[Start of Attachment]
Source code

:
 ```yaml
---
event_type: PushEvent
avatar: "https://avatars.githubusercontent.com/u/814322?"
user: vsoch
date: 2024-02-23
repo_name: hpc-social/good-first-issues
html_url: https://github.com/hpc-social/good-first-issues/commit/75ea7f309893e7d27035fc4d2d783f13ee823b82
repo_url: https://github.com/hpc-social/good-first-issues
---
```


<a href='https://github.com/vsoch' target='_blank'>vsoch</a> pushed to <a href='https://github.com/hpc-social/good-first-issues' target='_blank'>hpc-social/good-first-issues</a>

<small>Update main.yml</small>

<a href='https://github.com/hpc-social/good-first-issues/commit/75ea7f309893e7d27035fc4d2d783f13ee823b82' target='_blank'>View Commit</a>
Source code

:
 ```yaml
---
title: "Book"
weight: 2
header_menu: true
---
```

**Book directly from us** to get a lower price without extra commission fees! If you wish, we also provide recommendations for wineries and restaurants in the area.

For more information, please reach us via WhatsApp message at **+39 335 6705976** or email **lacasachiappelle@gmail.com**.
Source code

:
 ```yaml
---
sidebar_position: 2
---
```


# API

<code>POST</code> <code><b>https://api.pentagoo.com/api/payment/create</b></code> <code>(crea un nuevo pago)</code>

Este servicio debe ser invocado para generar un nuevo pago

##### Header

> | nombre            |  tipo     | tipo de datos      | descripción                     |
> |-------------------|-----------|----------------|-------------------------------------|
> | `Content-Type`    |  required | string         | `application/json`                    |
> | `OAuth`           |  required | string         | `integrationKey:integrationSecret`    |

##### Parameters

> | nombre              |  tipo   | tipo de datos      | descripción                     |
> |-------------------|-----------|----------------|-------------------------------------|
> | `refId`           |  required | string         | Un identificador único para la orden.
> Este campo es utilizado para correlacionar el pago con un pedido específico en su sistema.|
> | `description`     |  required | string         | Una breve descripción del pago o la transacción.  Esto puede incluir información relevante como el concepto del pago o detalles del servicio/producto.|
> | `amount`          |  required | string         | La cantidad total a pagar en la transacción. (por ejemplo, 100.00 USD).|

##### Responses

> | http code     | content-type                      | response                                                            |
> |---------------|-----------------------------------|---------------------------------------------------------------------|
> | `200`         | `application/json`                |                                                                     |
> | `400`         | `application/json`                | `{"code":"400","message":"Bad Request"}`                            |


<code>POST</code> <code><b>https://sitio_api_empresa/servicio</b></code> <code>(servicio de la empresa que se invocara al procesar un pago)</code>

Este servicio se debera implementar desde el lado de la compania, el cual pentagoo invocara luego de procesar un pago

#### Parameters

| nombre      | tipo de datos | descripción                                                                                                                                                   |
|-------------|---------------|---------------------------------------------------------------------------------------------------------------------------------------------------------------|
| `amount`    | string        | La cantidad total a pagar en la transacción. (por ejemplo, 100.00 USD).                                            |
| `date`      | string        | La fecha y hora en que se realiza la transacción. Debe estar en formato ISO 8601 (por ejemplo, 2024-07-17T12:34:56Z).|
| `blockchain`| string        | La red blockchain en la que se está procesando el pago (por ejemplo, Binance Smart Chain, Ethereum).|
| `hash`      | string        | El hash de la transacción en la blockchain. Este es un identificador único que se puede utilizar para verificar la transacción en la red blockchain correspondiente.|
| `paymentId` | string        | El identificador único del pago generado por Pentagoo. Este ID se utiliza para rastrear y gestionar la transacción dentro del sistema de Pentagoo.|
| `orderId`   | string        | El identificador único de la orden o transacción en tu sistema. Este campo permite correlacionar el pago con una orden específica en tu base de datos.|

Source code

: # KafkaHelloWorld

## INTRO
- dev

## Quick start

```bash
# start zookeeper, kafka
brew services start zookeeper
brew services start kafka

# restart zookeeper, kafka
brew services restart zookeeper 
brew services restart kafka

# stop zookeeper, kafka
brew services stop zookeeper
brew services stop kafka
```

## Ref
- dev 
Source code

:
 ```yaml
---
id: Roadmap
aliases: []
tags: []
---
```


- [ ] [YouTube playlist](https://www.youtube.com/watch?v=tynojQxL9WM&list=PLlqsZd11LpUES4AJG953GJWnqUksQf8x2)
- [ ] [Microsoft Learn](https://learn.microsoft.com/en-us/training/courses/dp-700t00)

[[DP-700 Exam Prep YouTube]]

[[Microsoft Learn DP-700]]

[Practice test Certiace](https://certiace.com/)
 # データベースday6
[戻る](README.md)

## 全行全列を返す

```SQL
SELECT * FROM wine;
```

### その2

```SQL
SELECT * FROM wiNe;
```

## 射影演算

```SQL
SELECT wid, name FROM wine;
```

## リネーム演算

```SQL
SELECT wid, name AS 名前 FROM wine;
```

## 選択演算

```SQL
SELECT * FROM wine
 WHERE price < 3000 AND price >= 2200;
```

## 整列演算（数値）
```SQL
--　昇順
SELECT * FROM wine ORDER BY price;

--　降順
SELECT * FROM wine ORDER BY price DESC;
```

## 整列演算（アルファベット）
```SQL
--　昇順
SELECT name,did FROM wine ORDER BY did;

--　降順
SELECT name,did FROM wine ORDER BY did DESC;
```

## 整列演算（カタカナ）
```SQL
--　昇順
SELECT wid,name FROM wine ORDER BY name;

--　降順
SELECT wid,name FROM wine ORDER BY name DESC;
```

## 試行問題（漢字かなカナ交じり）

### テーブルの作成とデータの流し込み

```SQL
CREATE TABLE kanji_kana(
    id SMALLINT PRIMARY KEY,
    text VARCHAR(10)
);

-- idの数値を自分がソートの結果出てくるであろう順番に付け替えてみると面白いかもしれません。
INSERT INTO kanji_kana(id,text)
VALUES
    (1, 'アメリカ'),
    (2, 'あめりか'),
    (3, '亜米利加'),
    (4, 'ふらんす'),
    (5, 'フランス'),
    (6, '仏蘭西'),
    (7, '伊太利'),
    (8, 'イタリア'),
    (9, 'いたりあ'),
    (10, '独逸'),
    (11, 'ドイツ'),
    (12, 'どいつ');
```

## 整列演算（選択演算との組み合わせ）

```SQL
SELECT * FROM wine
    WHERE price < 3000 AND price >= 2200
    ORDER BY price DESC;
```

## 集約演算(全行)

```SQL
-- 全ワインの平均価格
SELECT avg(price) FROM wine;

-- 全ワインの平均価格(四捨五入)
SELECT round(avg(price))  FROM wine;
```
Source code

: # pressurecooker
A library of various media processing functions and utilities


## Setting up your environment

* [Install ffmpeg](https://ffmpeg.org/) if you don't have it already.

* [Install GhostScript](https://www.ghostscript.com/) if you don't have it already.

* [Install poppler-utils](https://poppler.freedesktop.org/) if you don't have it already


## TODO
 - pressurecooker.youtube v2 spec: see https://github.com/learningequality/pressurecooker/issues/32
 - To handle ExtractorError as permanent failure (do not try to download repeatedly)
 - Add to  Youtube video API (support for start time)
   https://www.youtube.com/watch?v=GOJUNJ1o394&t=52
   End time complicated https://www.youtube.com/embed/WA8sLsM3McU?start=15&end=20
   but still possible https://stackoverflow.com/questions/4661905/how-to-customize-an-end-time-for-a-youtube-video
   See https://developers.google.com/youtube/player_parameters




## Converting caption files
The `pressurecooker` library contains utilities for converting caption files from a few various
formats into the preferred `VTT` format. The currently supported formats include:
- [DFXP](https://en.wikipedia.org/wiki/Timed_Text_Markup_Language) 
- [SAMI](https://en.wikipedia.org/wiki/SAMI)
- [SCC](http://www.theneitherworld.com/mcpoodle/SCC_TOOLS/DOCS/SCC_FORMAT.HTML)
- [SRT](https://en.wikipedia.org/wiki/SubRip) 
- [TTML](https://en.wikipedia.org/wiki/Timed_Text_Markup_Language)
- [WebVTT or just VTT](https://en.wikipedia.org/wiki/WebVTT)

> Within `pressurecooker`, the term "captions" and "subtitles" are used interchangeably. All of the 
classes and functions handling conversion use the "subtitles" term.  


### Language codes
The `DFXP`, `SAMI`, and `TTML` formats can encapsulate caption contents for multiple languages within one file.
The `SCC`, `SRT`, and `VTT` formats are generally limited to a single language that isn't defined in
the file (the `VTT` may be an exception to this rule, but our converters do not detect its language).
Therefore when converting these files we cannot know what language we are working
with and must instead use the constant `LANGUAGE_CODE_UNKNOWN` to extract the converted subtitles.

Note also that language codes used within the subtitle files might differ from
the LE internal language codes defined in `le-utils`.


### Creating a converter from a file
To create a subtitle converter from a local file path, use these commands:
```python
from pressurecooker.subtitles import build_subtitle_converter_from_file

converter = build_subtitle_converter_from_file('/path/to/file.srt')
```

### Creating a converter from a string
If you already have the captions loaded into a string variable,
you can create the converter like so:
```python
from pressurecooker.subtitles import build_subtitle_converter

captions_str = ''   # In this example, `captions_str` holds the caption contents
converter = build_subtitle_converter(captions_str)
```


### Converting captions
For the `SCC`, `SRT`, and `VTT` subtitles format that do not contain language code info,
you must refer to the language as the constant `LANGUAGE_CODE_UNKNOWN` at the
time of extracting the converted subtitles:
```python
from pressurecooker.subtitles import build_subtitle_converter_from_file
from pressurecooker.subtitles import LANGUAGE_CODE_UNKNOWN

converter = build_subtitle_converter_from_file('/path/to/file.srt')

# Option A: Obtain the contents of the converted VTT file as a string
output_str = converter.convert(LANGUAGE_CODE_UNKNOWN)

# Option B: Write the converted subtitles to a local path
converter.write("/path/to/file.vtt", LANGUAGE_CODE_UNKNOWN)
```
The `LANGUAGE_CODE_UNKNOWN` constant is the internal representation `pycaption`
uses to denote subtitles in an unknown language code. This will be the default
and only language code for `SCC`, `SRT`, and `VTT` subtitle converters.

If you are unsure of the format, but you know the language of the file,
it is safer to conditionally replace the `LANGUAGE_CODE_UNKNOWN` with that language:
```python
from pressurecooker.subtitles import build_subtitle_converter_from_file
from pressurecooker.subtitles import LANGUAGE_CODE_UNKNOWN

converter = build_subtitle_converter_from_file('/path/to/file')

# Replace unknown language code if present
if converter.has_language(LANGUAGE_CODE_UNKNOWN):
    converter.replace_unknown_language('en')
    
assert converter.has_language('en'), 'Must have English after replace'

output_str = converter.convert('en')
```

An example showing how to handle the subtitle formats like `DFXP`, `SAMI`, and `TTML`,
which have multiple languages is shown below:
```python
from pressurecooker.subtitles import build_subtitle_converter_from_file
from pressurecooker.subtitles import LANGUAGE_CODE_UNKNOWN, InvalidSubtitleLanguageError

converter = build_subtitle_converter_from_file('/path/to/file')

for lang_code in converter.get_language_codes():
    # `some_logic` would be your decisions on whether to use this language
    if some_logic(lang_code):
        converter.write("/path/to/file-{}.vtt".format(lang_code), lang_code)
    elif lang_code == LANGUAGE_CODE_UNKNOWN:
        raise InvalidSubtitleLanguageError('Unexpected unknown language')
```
[End of Attachment]
» EXERCISE DIRECTIONS
Wherever a line in the data above holds "puede", copy that line.

» ANSWER BELOW
> | `description`     |  required | string         | Una breve descripción del pago o la transacción.  Esto puede incluir información relevante como el concepto del pago o detalles del servicio/producto.|
| `hash`      | string        | El hash de la transacción en la blockchain. Este es un identificador único que se puede utilizar para verificar la transacción en la red blockchain correspondiente.|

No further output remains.